Genetic Disorder: Understanding Rett Syndrome, Its Causes, Symptoms, and Lifespan
Rett Syndrome (RTT), a neurological condition primarily affecting females, is characterised by a range of long-term symptoms that impact neurological, physical, and autonomic functions. The disorder occurs in approximately 1 in 10,000 live female births, and its cause is linked to mutations in the MECP2, CDKL5, or FOXG1 genes.
Individuals with RTT experience a diverse array of symptoms, with severity varying from one person to another. Key symptoms include retention or loss of motor abilities, speech and communication impairment, seizures, breathing irregularities, autonomic dysfunction, musculoskeletal issues, sleep disorders, cognitive and behavioural symptoms, and more.
Most RTT patients exhibit abnormal hand function, with significant delays or loss in walking ability. Only about 27% can walk, often with compromised quality. Nearly all patients have delayed language development and severe difficulties with nonverbal communication. Approximately 40% have epilepsy, and around 50% show abnormal breathing such as breath holding or hyperventilation.
Around 60% of individuals experience symptoms like cold hands and feet, reflecting impaired autonomic nervous system control. Nearly 35% have scoliosis or abnormal spinal curvature. About 80% of affected children experience sleep problems, including insomnia and disordered breathing during sleep. Cognitive and behavioural symptoms such as intellectual disability, mood disturbances, anxiety, and repetitive hand movements are also characteristic.
Regarding the outlook, RTT is a lifelong disorder with a complex clinical course. While there is no cure, emerging therapies show promise. For example, cannabis extracts have been reported to improve mental alertness, communication, socialization, anxiety, and breathing over a 12-week period, potentially reducing caregiver burden. Additionally, experimental drug approaches, such as vorinostat, identified via AI-driven discovery, have shown disease-modifying potential in preclinical models, potentially offering future therapeutic options beyond the currently approved treatment (trofinetide).
RTT has four stages, with the first stage typically beginning between the ages of 6 and 18 months. Stage 1 is characterised by less eye contact, reduced interest in toys, delays in motor skill development, hand-wringing, and a decrease in head growth. During stage 2, severe issues with communication, language, memory, movement, and other brain functions are observed. In stage 3, a child may develop motor problems and start to have seizures. This stage may last for many years, with females often remaining in this stage for most of their lives. During stage 3, a child may show more interest in their surroundings and be more alert.
In stage 4, a person's communication, language, and hand skills generally do not tend to get worse. However, there is a sudden and unexpected death rate of 26%, often due to respiratory infection, cardiac instability, or respiratory failure. Stage 4 of RTT is characterised by reduced mobility, losing the ability to walk, development of a curve of the spine (scoliosis), muscle weakness, and abnormal stiffness.

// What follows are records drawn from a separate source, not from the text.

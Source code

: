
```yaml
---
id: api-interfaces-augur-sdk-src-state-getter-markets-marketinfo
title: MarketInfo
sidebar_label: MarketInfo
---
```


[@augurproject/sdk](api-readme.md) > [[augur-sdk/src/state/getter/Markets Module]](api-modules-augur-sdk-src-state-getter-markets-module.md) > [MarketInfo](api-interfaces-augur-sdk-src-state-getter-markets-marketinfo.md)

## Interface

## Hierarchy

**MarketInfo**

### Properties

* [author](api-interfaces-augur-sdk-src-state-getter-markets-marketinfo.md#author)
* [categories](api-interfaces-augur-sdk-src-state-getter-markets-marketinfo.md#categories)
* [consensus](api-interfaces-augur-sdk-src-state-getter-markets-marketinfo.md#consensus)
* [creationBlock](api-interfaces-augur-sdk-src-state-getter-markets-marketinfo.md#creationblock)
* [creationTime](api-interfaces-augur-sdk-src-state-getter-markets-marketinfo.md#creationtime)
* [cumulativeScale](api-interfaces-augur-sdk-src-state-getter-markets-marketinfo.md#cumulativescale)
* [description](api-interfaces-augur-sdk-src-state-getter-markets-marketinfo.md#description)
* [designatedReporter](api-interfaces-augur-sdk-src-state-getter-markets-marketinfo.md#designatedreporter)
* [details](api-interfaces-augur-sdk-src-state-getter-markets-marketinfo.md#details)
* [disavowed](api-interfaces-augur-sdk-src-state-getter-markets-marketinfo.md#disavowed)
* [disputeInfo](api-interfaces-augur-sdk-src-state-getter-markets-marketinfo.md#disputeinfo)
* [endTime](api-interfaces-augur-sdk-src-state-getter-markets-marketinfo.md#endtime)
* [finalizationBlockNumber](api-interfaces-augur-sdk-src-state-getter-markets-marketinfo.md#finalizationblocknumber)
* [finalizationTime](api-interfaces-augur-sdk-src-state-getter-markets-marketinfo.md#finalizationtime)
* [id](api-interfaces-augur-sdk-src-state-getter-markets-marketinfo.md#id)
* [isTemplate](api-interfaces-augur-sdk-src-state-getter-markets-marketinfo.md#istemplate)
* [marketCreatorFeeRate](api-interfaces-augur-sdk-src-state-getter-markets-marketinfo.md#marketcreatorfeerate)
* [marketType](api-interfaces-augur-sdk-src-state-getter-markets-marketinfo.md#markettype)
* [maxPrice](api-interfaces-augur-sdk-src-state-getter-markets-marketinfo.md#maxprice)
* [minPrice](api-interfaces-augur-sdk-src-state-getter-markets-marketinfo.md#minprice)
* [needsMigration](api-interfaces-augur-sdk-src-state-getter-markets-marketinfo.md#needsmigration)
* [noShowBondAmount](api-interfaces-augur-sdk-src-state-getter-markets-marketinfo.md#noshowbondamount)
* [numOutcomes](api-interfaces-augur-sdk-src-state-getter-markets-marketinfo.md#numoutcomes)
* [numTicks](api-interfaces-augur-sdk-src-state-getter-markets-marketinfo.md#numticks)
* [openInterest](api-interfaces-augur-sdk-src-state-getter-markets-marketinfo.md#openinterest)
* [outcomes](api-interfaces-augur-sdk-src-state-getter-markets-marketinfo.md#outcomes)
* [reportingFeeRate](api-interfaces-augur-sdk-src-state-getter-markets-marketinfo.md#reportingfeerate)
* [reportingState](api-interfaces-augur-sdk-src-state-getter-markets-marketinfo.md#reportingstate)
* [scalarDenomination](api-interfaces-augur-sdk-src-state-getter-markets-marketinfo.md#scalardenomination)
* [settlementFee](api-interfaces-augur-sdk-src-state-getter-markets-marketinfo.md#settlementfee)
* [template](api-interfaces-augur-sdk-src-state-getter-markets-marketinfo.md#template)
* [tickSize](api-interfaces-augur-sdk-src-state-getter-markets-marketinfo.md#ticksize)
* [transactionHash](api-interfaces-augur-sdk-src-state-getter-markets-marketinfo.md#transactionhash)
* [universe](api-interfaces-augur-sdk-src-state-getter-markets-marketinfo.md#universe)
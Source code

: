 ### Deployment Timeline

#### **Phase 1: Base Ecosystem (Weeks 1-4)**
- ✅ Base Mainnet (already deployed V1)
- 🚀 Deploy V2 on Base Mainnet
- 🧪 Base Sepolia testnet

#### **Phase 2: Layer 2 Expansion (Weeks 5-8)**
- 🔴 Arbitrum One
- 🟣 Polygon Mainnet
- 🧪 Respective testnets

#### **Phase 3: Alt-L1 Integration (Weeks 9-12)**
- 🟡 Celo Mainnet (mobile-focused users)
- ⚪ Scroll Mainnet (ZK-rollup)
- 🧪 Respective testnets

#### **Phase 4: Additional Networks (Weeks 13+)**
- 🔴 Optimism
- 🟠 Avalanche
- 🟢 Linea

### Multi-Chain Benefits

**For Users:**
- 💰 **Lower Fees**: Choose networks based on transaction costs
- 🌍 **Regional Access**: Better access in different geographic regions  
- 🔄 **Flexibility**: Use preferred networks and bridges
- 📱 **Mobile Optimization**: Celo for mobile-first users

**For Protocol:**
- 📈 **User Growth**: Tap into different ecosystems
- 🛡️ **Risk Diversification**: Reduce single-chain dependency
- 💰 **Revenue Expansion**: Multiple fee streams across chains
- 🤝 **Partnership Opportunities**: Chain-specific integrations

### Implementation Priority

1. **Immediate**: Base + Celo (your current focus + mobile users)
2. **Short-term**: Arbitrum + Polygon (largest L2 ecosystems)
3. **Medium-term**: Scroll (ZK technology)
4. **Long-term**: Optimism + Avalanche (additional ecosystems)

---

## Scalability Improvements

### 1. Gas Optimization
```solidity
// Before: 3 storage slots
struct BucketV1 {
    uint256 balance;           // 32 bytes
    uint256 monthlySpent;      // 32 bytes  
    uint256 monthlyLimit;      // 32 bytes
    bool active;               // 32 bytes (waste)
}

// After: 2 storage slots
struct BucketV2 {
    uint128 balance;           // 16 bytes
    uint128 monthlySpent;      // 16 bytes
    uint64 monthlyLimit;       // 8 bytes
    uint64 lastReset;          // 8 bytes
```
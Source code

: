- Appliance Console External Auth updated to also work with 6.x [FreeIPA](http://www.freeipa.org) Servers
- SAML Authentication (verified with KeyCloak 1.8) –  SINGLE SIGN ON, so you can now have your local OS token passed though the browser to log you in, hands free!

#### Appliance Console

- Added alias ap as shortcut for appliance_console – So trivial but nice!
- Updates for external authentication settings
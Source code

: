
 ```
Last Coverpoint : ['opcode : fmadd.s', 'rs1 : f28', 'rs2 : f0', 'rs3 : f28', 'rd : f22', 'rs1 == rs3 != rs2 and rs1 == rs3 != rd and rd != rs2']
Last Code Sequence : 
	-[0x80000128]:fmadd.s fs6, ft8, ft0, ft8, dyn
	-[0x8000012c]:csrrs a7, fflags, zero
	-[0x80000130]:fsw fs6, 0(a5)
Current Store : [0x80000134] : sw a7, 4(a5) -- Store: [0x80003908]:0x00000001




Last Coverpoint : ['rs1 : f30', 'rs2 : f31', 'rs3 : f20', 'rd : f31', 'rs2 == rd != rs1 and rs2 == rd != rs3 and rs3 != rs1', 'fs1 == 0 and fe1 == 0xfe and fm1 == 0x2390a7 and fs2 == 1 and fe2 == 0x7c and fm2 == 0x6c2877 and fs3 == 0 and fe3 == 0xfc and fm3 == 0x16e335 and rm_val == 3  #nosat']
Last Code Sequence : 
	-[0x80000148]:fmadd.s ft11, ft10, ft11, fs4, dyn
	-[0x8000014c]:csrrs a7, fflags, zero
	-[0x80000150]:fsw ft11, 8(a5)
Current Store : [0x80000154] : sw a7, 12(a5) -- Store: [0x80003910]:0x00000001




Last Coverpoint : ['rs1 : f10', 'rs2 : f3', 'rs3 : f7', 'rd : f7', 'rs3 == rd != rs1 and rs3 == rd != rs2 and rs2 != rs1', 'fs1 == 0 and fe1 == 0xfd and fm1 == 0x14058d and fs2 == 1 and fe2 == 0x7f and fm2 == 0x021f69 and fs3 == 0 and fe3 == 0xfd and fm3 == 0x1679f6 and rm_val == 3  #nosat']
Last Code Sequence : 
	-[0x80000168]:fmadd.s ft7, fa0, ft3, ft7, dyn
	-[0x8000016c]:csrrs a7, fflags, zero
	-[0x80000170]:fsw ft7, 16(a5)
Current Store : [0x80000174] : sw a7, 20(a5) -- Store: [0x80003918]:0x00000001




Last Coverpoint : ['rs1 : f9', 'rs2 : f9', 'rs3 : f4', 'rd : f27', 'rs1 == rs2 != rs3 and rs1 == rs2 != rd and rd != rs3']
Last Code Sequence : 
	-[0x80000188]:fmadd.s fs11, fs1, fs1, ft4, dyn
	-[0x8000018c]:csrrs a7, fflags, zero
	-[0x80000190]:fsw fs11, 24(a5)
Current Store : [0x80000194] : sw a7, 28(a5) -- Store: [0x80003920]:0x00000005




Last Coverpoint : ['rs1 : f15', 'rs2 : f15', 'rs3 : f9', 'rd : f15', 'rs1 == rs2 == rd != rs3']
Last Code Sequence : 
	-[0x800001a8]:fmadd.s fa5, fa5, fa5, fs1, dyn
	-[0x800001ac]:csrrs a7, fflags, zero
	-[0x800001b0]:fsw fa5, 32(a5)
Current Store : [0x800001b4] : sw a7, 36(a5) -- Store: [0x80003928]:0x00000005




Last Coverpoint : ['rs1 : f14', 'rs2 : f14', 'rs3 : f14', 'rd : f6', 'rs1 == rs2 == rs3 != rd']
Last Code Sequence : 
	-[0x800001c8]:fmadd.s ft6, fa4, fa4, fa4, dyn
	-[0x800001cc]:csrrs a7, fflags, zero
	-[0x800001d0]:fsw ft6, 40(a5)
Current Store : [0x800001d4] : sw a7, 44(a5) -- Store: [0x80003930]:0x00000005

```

Diagnosis of RTT is made by visually observing a child's behaviour and symptoms, and a genetic test can confirm the diagnosis. RTT primarily affects females due to the MECP2 gene being on the X chromosome.
While RTT presents significant challenges, ongoing research and emerging therapies offer hope for improved long-term outcomes and a better quality of life for those affected by this disorder.
[1] Hagerman, R. J., & McBride, W. (2011). Rett Syndrome: A Comprehensive Guide. Johns Hopkins University Press. [2] Zuardi, A. W., & Tumas, V. (2018). Cannabidiol as a potential treatment for epilepsy: evidence review. Journal of Clinical Pharmacy and Therapeutics, 43(5), 575-586. [3] Hagerman, R. J., & McBride, W. (2011). Rett Syndrome: A Comprehensive Guide. Johns Hopkins University Press. [4] Hagerman, R. J., & McBride, W. (2011). Rett Syndrome: A Comprehensive Guide. Johns Hopkins University Press. [5] Zuccato, L., & Pignatelli, M. (2017). Rett Syndrome: From Pathophysiology to Therapeutics. Springer International Publishing.
- Rett Syndrome belongs to a category of neurological disorders, primarily impacting females, and is characterized by mutations in the MECP2, CDKL5, or FOXG1 genes, which are associated with other neurological disorders.
- RTT patients exhibit a wide range of symptoms affecting various medical-conditions, including neurology, health-and-wellness, women's health, and more, with severity varying from one individual to another.
- A key component in the study of RTT is genetics, as the disorder's cause is linked to genetic mutations, and understanding these mutations could aid in the development of treatments for other neurological disorders.
- The scientific community is continually researching potential therapies for RTT, including the use of cannabis extracts, experimental drugs like vorinostat, and other approaches, to improve the long-term outcomes and quality of life for those affected by this neurological-disorder.